In this section, we try to collect various best practices that may be helpful for speeding up your data analysis. Please note that they are developed with certain use-case. Therefore, unless it’s mentioned to be general, take a practice carefully and always think twice whether it’s applicable to your data analysis.

If you have questions about the best-practices below or suggestions for new ones, please don’t hesitat to contact the TG helpdesk.

Avoid massive short jobs

The scheduler in the HPC cluster is in favor of less-longer jobs over massive-short jobs. The reason is that there are extra overhead for each job in terms of resource provision and job output staging. Therefore, if feasible, stacking many short jobs into one single longer job is encouraged.

With the longer job, your whole computation task will also be done faster given the fact that whenever a resource is allocated for you, you can utilise it longer to make more computations.

A trade-off of this approach is that if a job fails, more computing time is wasted. This can be overcome with a good bookeeping in such that results from the finished computations in a job is preserved, and the finished computations do not need to be re-run.

Utilise the scratch drive on the compute node

If your compute jobs on the cluster produce intermediate data during the process, using the scratch drive locally on the compute node has two benefits:

It saves storage space in your home or project directory.
For some usecases, data I/O on local drive can be faster than on the home and project directory provided by a network-attached storage.

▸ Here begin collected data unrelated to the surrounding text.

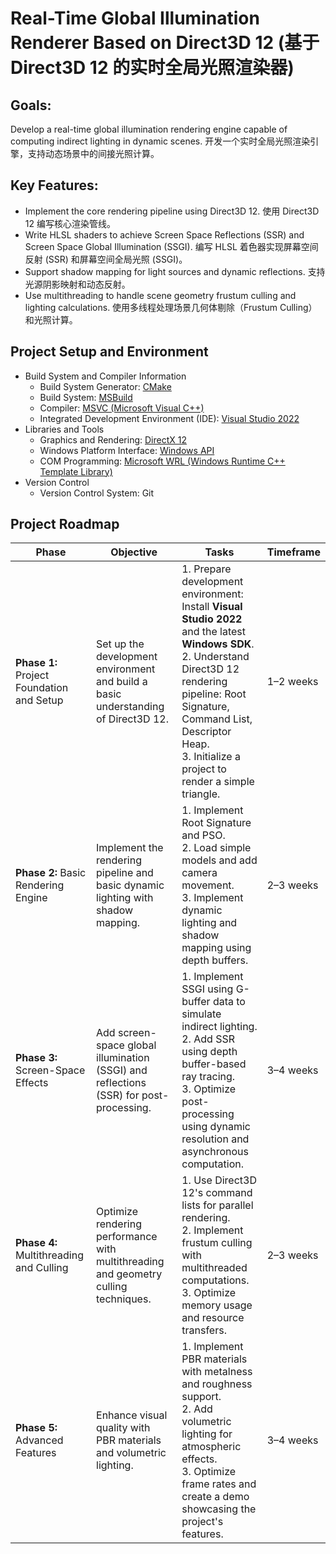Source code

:# Real-Time Global Illumination Renderer Based on Direct3D 12 (基于 Direct3D 12 的实时全局光照渲染器)

## Goals:
Develop a real-time global illumination rendering engine capable of computing indirect lighting in dynamic scenes. 
开发一个实时全局光照渲染引擎，支持动态场景中的间接光照计算。

## Key Features:
- Implement the core rendering pipeline using Direct3D 12. 使用 Direct3D 12 编写核心渲染管线。
- Write HLSL shaders to achieve Screen Space Reflections (SSR) and Screen Space Global Illumination (SSGI). 编写 HLSL 着色器实现屏幕空间反射 (SSR) 和屏幕空间全局光照 (SSGI)。
- Support shadow mapping for light sources and dynamic reflections. 支持光源阴影映射和动态反射。
- Use multithreading to handle scene geometry frustum culling and lighting calculations. 使用多线程处理场景几何体剔除（Frustum Culling）和光照计算。

## Project Setup and Environment

- Build System and Compiler Information
    - Build System Generator:  [CMake](https://cmake.org/)
    - Build System: [MSBuild](https://learn.microsoft.com/en-us/visualstudio/msbuild/msbuild?view=vs-2022)
    - Compiler: [MSVC (Microsoft Visual C++)](https://learn.microsoft.com/en-us/cpp/?view=msvc-170)
    - Integrated Development Environment (IDE): [Visual Studio 2022](https://visualstudio.microsoft.com/)
- Libraries and Tools
    - Graphics and Rendering: [DirectX 12](https://learn.microsoft.com/en-us/windows/win32/direct3d12/directx-12-programming-environment) 
    - Windows Platform Interface: [Windows API](https://learn.microsoft.com/en-us/windows/win32/api/) 
    - COM Programming: [Microsoft WRL (Windows Runtime C++ Template Library)](https://learn.microsoft.com/en-us/cpp/cppcx/wrl/using-the-windows-runtime-cpp-template-library-wrl?view=msvc-170) 
- Version Control
    - Version Control System: Git

## **Project Roadmap**

| **Phase**              | **Objective**                                                                                     | **Tasks**                                                                                                                                                                                                                                                        | **Timeframe**    |
|-------------------------|---------------------------------------------------------------------------------------------------|------------------------------------------------------------------------------------------------------------------------------------------------------------------------------------------------------------------------------------------------------------------|------------------|
| **Phase 1:** Project Foundation and Setup  | Set up the development environment and build a basic understanding of Direct3D 12.        | 1. Prepare development environment: Install **Visual Studio 2022** and the latest **Windows SDK**.<br>2. Understand Direct3D 12 rendering pipeline: Root Signature, Command List, Descriptor Heap.<br>3. Initialize a project to render a simple triangle.      | 1–2 weeks       |
| **Phase 2:** Basic Rendering Engine        | Implement the rendering pipeline and basic dynamic lighting with shadow mapping.          | 1. Implement Root Signature and PSO.<br>2. Load simple models and add camera movement.<br>3. Implement dynamic lighting and shadow mapping using depth buffers.                                                                                              | 2–3 weeks       |
| **Phase 3:** Screen-Space Effects          | Add screen-space global illumination (SSGI) and reflections (SSR) for post-processing.    | 1. Implement SSGI using G-buffer data to simulate indirect lighting.<br>2. Add SSR using depth buffer-based ray tracing.<br>3. Optimize post-processing using dynamic resolution and asynchronous computation.                                                  | 3–4 weeks       |
| **Phase 4:** Multithreading and Culling    | Optimize rendering performance with multithreading and geometry culling techniques.        | 1. Use Direct3D 12's command lists for parallel rendering.<br>2. Implement frustum culling with multithreaded computations.<br>3. Optimize memory usage and resource transfers.                                                                                  | 2–3 weeks       |
| **Phase 5:** Advanced Features            | Enhance visual quality with PBR materials and volumetric lighting.                        | 1. Implement PBR materials with metalness and roughness support.<br>2. Add volumetric lighting for atmospheric effects.<br>3. Optimize frame rates and create a demo showcasing the project's features.                                                        | 3–4 weeks       |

The scratch drive is job specific (i.e. each job has its own scratch drive). Within the context of the job, the path of the scratch drive is available via one of the following environment variables: $TMP, $TEMP, $TMPDIR and $TEMPDIR. With these four variables, it should make most of the applications use the scratch drive for temporary data (why the variables?). If you are writing your own temporary data, make sure that you use one of the variables to create temporary data files. For instance, in a bash script:

tmpfile=${TMP}/mytmp.data

Data in the scratch drive will be removed immediately after the job is completed.

Avoid massive output to STDOUT

It may be handy (and quick) to just print analysis result to the screen (or, in the other word, the standard output). However, if the output is lengthy, it can results in very large STDOUT file produced by your compute jobs. Multiplying the amount of parallel jobs you submitted to the system, it will ends up with filling up your home directory. Things can easily go wrong when your home directory is full (i.e. out of quota), such as data loss.

A good advicce is to output your analysis to a file with good data structure. Most of analysis tools provides their own data structures, e.g. the .mat file of MATLAB or the .RData file of R.